CUSIP numbers are nine-digits, alphanumeric, and used to identify securities including municipal bonds. A CUSIP number is similar to a serial number. The first six characters are known as the base or CUSIP-6, and these characters uniquely identify the security issuer. The seventh and eighth digits identify the issue of the security, and the ninth digit is an automatically generated check digit.
- The CUSIP number is the unique identifier for every publicly-traded security.
- This distinct number identifies the company that issued the security and what type of security it is.
- The CUSIP distinguishes securities from one another and facilitates the quick identification and exchange of stocks or bonds.

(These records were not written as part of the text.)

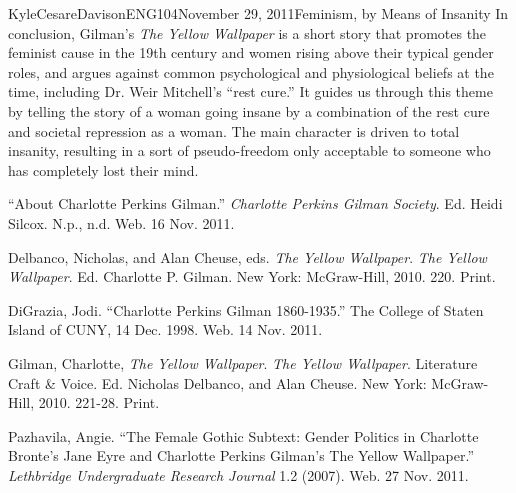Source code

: \documentclass[11pt,letterpaper]{article}
\begin{document}
\begin{mla}{Kyle}{Cesare}{Davison}{ENG104}{November 29, 2011}{Feminism, by Means
of Insanity}
In conclusion, Gilman's \emph{The Yellow Wallpaper} is a short story that
promotes the feminist cause in the 19th century and women rising above their
typical gender roles, and argues against common psychological and physiological
beliefs at the time, including Dr. Weir Mitchell's ``rest cure.''  It guides us
through this theme by telling the story of a woman going insane by a combination
of the rest cure and societal repression as a woman.  The main character is
driven to total insanity, resulting in a sort of pseudo-freedom only acceptable
to someone who has completely lost their mind.

\begin{workscited}


\bibent ``About Charlotte Perkins Gilman.'' \emph{Charlotte Perkins Gilman
Society}. Ed.  Heidi Silcox. N.p., n.d. Web. 16 Nov. 2011. 

\bibent Delbanco, Nicholas, and Alan Cheuse, eds. \emph{The Yellow Wallpaper}.
\emph{The Yellow Wallpaper}. Ed. Charlotte P. Gilman. New York: McGraw-Hill,
2010. 220.  Print. 

\bibent DiGrazia, Jodi. ``Charlotte Perkins Gilman 1860-1935.'' The College of
Staten Island of CUNY, 14 Dec. 1998. Web. 14 Nov. 2011. 

\bibent Gilman, Charlotte, \emph{The Yellow Wallpaper}.  \emph{The Yellow
Wallpaper}. Literature Craft \& Voice. Ed. Nicholas Delbanco, and Alan Cheuse.
New York: McGraw-Hill, 2010. 221-28.  Print. 

\bibent Pazhavila, Angie. ``The Female Gothic Subtext: Gender Politics in
Charlotte Bronte's Jane Eyre and Charlotte Perkins Gilman's The Yellow
Wallpaper.'' \emph{Lethbridge Undergraduate Research Journal} 1.2 (2007). Web.
27 Nov. 2011. 

\end{workscited}
\end{mla}
\end{document}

- Investors with a subscription to Standard & Poor's can access a database of CUSIP numbers.
- In addition to being located on most companies' websites, there are querying tools online to search CUSIP numbers by company name.
How to Find a Security's CUSIP Number
Unfortunately, finding a CUSIP number for a stock can be a little difficult because the numbers are owned and created by the American Bankers Association and operated by Standard & Poor's. To get access to the whole database of CUSIP numbers, you will need to pay a fee to Standard & Poor's or a similar service that has access to the database.
History of CUSIP
The CUSIP was created in response to the heavily-reliant paper environment of Wall Street. Established in 1968, CUSIPs were used by all clearing corporations by 1972.

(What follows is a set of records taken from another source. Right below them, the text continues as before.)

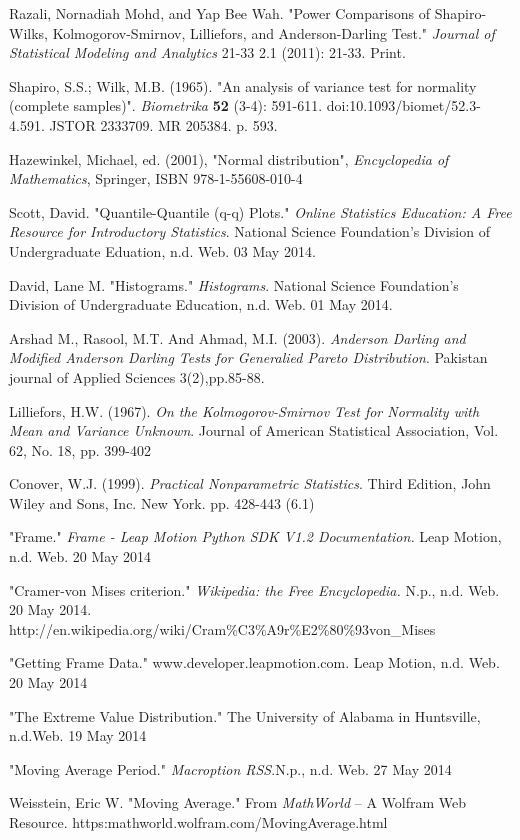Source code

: \documentclass[letterpaper,english, 12pt]{article}
\begin{document}
\begin{thebibliography}{1}

	 Razali, Nornadiah Mohd, and Yap Bee Wah. "Power Comparisons of Shapiro-Wilks, Kolmogorov-Smirnov, Lilliefors, and Anderson-Darling Test." {\em Journal of Statistical Modeling and Analytics} 21-33 2.1 (2011): 21-33. Print.
		
	 Shapiro, S.S.; Wilk, M.B. (1965). "An analysis of variance test for normality (complete samples)". {\em Biometrika} \textbf{52} (3-4):  591-611. doi:10.1093/biomet/52.3-4.591. JSTOR 2333709. MR 205384. p. 593.

	 Hazewinkel, Michael, ed. (2001), "Normal distribution", {\em Encyclopedia of Mathematics}, Springer, ISBN 978-1-55608-010-4

	 Scott, David. "Quantile-Quantile (q-q) Plots." {\em Online Statistics Education: A Free Resource for Introductory Statistics}. National Science Foundation's Division of Undergraduate Eduation, n.d. Web. 03 May 2014.

	 David, Lane M. "Histograms." {\em Histograms}. National Science Foundation's Division of Undergraduate Education, n.d. Web. 01 May 2014.

	 Arshad M., Rasool, M.T. And Ahmad, M.I. (2003). {\em Anderson Darling and Modified Anderson Darling Tests for Generalied Pareto Distribution}. Pakistan journal of Applied Sciences 3(2),pp.85-88.

	 Lilliefors, H.W. (1967). {\em On the Kolmogorov-Smirnov Test for Normality with Mean and Variance Unknown}. Journal of American Statistical Association, Vol. 62, No. 18, pp. 399-402

	 Conover, W.J. (1999). {\em Practical Nonparametric Statistics}. Third Edition, John Wiley and Sons, Inc. New York. pp. 428-443 (6.1)
	
	 "Frame." {\em Frame - Leap Motion Python SDK V1.2 Documentation.} Leap Motion, n.d. Web. 20 May 2014
		
	 "Cramer-von Mises criterion." {\em Wikipedia: the Free Encyclopedia.} N.p., n.d. Web. 20 May 2014. http://en.wikipedia.org/wiki/Cram\%C3\%A9r\%E2\%80\%93von\_Mises

	 "Getting Frame Data." www.developer.leapmotion.com. Leap Motion, n.d. Web. 20 May 2014

	 "The Extreme Value Distribution." The University of Alabama in Huntsville, n.d.Web. 19 May 2014

	 "Moving Average Period." {\em Macroption RSS}.N.p., n.d. Web. 27 May 2014
	
	 Weisstein, Eric W. "Moving Average." From {\em MathWorld} -- A Wolfram Web Resource. https:mathworld.wolfram.com/MovingAverage.html
\end{thebibliography}
\end{document}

There are a few ways you can find the CUSIP number for a specific company or security:
- Individual companies will often display their CUSIP numbers to investors on their websites.
- CUSIP numbers can also be accessed through the Municipal Securities Rulemaking Board (MSRB) via the Electronic Municipal Market Access (EMMA) system.

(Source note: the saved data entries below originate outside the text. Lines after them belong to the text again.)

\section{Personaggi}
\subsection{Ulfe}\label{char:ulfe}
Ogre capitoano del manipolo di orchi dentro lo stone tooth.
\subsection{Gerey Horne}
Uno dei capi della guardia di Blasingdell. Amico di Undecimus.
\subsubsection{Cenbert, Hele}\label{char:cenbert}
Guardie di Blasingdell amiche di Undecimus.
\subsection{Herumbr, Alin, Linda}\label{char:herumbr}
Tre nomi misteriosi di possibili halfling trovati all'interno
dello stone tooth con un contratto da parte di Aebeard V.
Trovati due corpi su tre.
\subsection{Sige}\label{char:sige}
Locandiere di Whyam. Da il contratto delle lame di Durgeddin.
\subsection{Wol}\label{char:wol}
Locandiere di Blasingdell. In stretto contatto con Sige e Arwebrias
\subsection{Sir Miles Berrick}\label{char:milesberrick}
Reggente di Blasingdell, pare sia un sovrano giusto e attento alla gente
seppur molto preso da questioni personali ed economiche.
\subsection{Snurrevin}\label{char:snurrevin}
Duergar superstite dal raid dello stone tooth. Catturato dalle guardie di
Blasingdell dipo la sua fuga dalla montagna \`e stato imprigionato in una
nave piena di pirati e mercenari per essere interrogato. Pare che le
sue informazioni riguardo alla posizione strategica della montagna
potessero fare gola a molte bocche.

- CUSIP numbers are also often listed on official statements relating to the security, such as on confirmations of purchase or periodic financial statements, or can be accessed through various securities dealers.
- The Securities and Exchange Commission (SEC) hosts a database query tool. After entering the name of the company you're interested in, the CUSIP/Ticker database displays documents such as financial report filings, company information, and securities information including the CUSIP number.
How Do I Look Up a CUSIP Number?
You can search across CUSIP databases if you have a subscription through Standard & Poor's. Otherwise, there are lookup sites such as the SEC CUSIP look-up tool to search for an individual number.
How Do You Look Up a CUSIP Number of a Bond?
The process for finding the CUSIP number is similar to that of finding the number for a stock. The issuing entity will often publicly list all CUSIP numbers for any issued bonds, though this might be limited to only outstanding bonds. Otherwise, there are database search tools similar to those used for stocks.
What Does a CUSIP Number Tell You?
A CUSIP is the unique identifier for a specific security. It is used to create a concrete distinction between each security traded within public markets. The CUSIP number itself identifies the issuing company and the issue of the security.